Il giudice del lavoro palermitano supporta la propria decisione con diversi riferimenti:

– la Legge 62/2000 ha riconosciuto il sistema nazionale di istruzione come costituito dalle scuole statali e da quelle private, le quali corrispondono agli ordinamenti generali dell’istruzione, in particolare per quanto riguarda l’abilitazione a rilasciare titoli di studio aventi valore legale;

– l’articolo 2, comma 2, del Dl 255/2001 dispone che i servizi statali e paritari siano valutati nella stessa misura;

– l’articolo 1-bis del Dl 250/2005 ha stabilito che la frequenza nelle scuole paritarie costituisce assolvimento del diritto-dovere all’istruzione e alla formazione;

– gli articoli 360, comma 6, e 485 del Dlgs 297/1994 riconoscono il servizio pre-ruolo nelle scuole “pareggiate” e “parificate” agli effetti della carriera.

PARITA’

Non ci possono dunque essere discriminazioni tra scuole allorquando vi sia identità di titolo di studio, durata degli anni scolastici, orari e programmi. Questo porta alla censura del comportamento serbato dal Miur nella valutazione del servizio ai fini della mobilità e della progressione di carriera, con conseguente illegittimità delle disposizioni del Ccni sulla mobilità personale della scuola per l’a.s. 2016/2017 dell’8 aprile 2016 nella parte in cui esclude il servizio prestato nelle paritarie ai fini della ricostruzione di carriera.

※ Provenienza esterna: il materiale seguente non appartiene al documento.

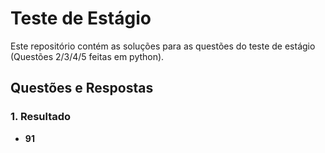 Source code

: # Teste de Estágio

Este repositório contém as soluções para as questões do teste de estágio (Questões 2/3/4/5 feitas em python).

## Questões e Respostas

### 1. Resultado

- **91**
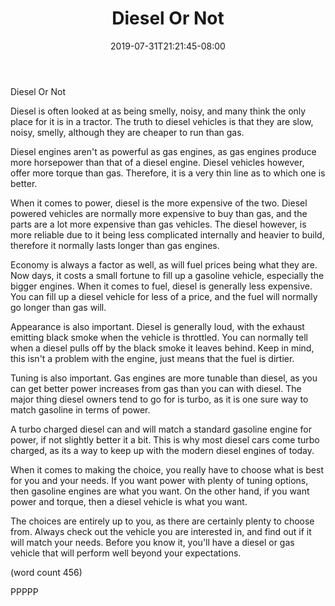 ﻿---
title: "Diesel Or Not"
date: 2019-07-31T21:21:45-08:00
description: "Diesel VS Gasoline vehicles Tips for Web Success"
featured_image: "/images/Diesel VS Gasoline vehicles.jpg"
tags: ["Diesel VS Gasoline vehicles"]
---

Diesel Or Not

Diesel is often looked at as being smelly, noisy, and
many think the only place for it is in a tractor.  The
truth to diesel vehicles is that they are slow, noisy,
smelly, although they are cheaper to run than gas. 

Diesel engines aren't as powerful as gas engines, as
gas engines produce more horsepower than that of a
diesel engine.  Diesel vehicles however, offer more
torque than gas.  Therefore, it is a very thin line as
to which one is better.  

When it comes to power, diesel is the more expensive
of the two.  Diesel powered vehicles are normally more
expensive to buy than gas, and the parts are a lot
more expensive than gas vehicles.  The diesel however,
is more reliable due to it being less complicated
internally and heavier to build, therefore it normally
lasts longer than gas engines.

Economy is always a factor as well, as will fuel
prices being what they are.  Now days, it costs a
small fortune to fill up a gasoline vehicle, especially
the bigger engines.  When it comes to fuel, diesel
is generally less expensive.  You can fill up a diesel
vehicle for less of a price, and the fuel will
normally go longer than gas will.

Appearance is also important.  Diesel is generally
loud, with the exhaust emitting black smoke when the
vehicle is throttled.  You can normally tell when a 
diesel pulls off by the black smoke it leaves behind.
Keep in mind, this isn't a problem with the engine,
just means that the fuel is dirtier.  

Tuning is also important.  Gas engines are more
tunable than diesel, as you can get better power
increases from gas than you can with diesel.  The
major thing diesel owners tend to go for is turbo,
as it is one sure way to match gasoline in terms
of power.

A turbo charged diesel can and will match a standard
gasoline engine for power, if not slightly better it
a bit.  This is why most diesel cars come turbo
charged, as its a way to keep up with the modern
diesel engines of today.  

When it comes to making the choice, you really have
to choose what is best for you and your needs.  If
you want power with plenty of tuning options, then
gasoline engines are what you want.  On the other
hand, if you want power and torque, then a diesel
vehicle is what you want.

The choices are entirely up to you, as there are
certainly plenty to choose from.  Always check out
the vehicle you are interested in, and find out
if it will match your needs.  Before you know it,
you'll have a diesel or gas vehicle that will perform
well beyond your expectations.

(word count 456)

PPPPP

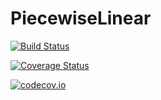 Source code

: # PiecewiseLinear

[![Build Status](https://travis-ci.org/joehuchette/PiecewiseLinear.jl.svg?branch=master)](https://travis-ci.org/joehuchette/PiecewiseLinear.jl)

[![Coverage Status](https://coveralls.io/repos/joehuchette/PiecewiseLinear.jl/badge.svg?branch=master&service=github)](https://coveralls.io/github/joehuchette/PiecewiseLinear.jl?branch=master)

[![codecov.io](http://codecov.io/github/joehuchette/PiecewiseLinear.jl/coverage.svg?branch=master)](http://codecov.io/github/joehuchette/PiecewiseLinear.jl?branch=master)
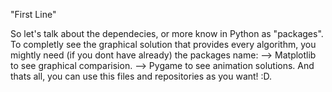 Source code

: "First Line"

So let's talk about the dependecies, or more know in Python as "packages".
To completly see the graphical solution that provides every algorithm,
you  mightly need (if you dont have already) the packages name:
--> Matplotlib to see graphical comparision.
--> Pygame to see animation solutions.
And thats all, you can use this files and repositories as you want! :D.
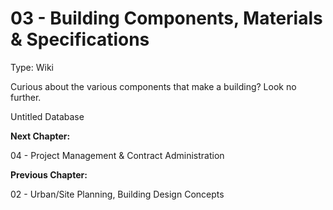 # 03 - Building Components, Materials & Specifications

Type: Wiki

Curious about the various components that make a building? Look no further.

Untitled Database

**Next Chapter:**

04 - Project Management & Contract Administration

**Previous Chapter:**

02 - Urban/Site Planning, Building Design Concepts
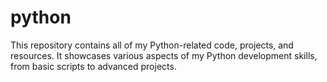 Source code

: # python
This repository contains all of my Python-related code, projects, and resources. It showcases various aspects of my Python development skills, from basic scripts to advanced projects.
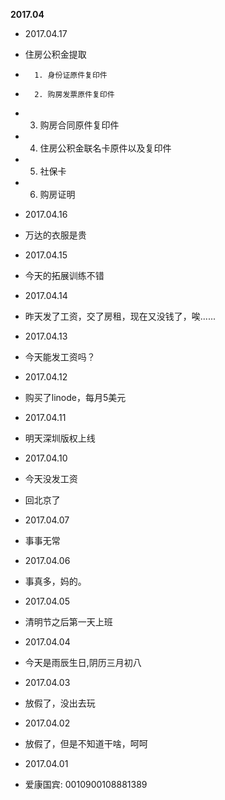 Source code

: **2017.04**

* 2017.04.17
*    住房公积金提取
*    	1. 身份证原件复印件
*       2. 购房发票原件复印件
*	3. 购房合同原件复印件
*	4. 住房公积金联名卡原件以及复印件
*	5. 社保卡
*	6. 购房证明

* 2017.04.16
*    万达的衣服是贵

* 2017.04.15
*    今天的拓展训练不错

* 2017.04.14
*    昨天发了工资，交了房租，现在又没钱了，唉......

* 2017.04.13
*    今天能发工资吗？

* 2017.04.12
*    购买了linode，每月5美元

* 2017.04.11
*    明天深圳版权上线

* 2017.04.10
*    今天没发工资
*    回北京了

* 2017.04.07
*    事事无常

* 2017.04.06
*   事真多，妈的。

* 2017.04.05
*   清明节之后第一天上班

* 2017.04.04
*   今天是雨辰生日,阴历三月初八

* 2017.04.03
*   放假了，没出去玩

* 2017.04.02
*   放假了，但是不知道干啥，呵呵

* 2017.04.01
* 爱康国宾: 0010900108881389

Il Ministero è stato per questo condannato ad attribuire al ricorrente il punteggio derivante dal servizio pre-ruolo svolto presso le scuole paritarie e per l’effetto trasferirlo presso l’ambito territoriale di nuova spettanza, ma anche a computare il medesimo servizio ai fini della ricostruzione della carriera e per l’effetto attribuire la classe stipendiale corrispondente.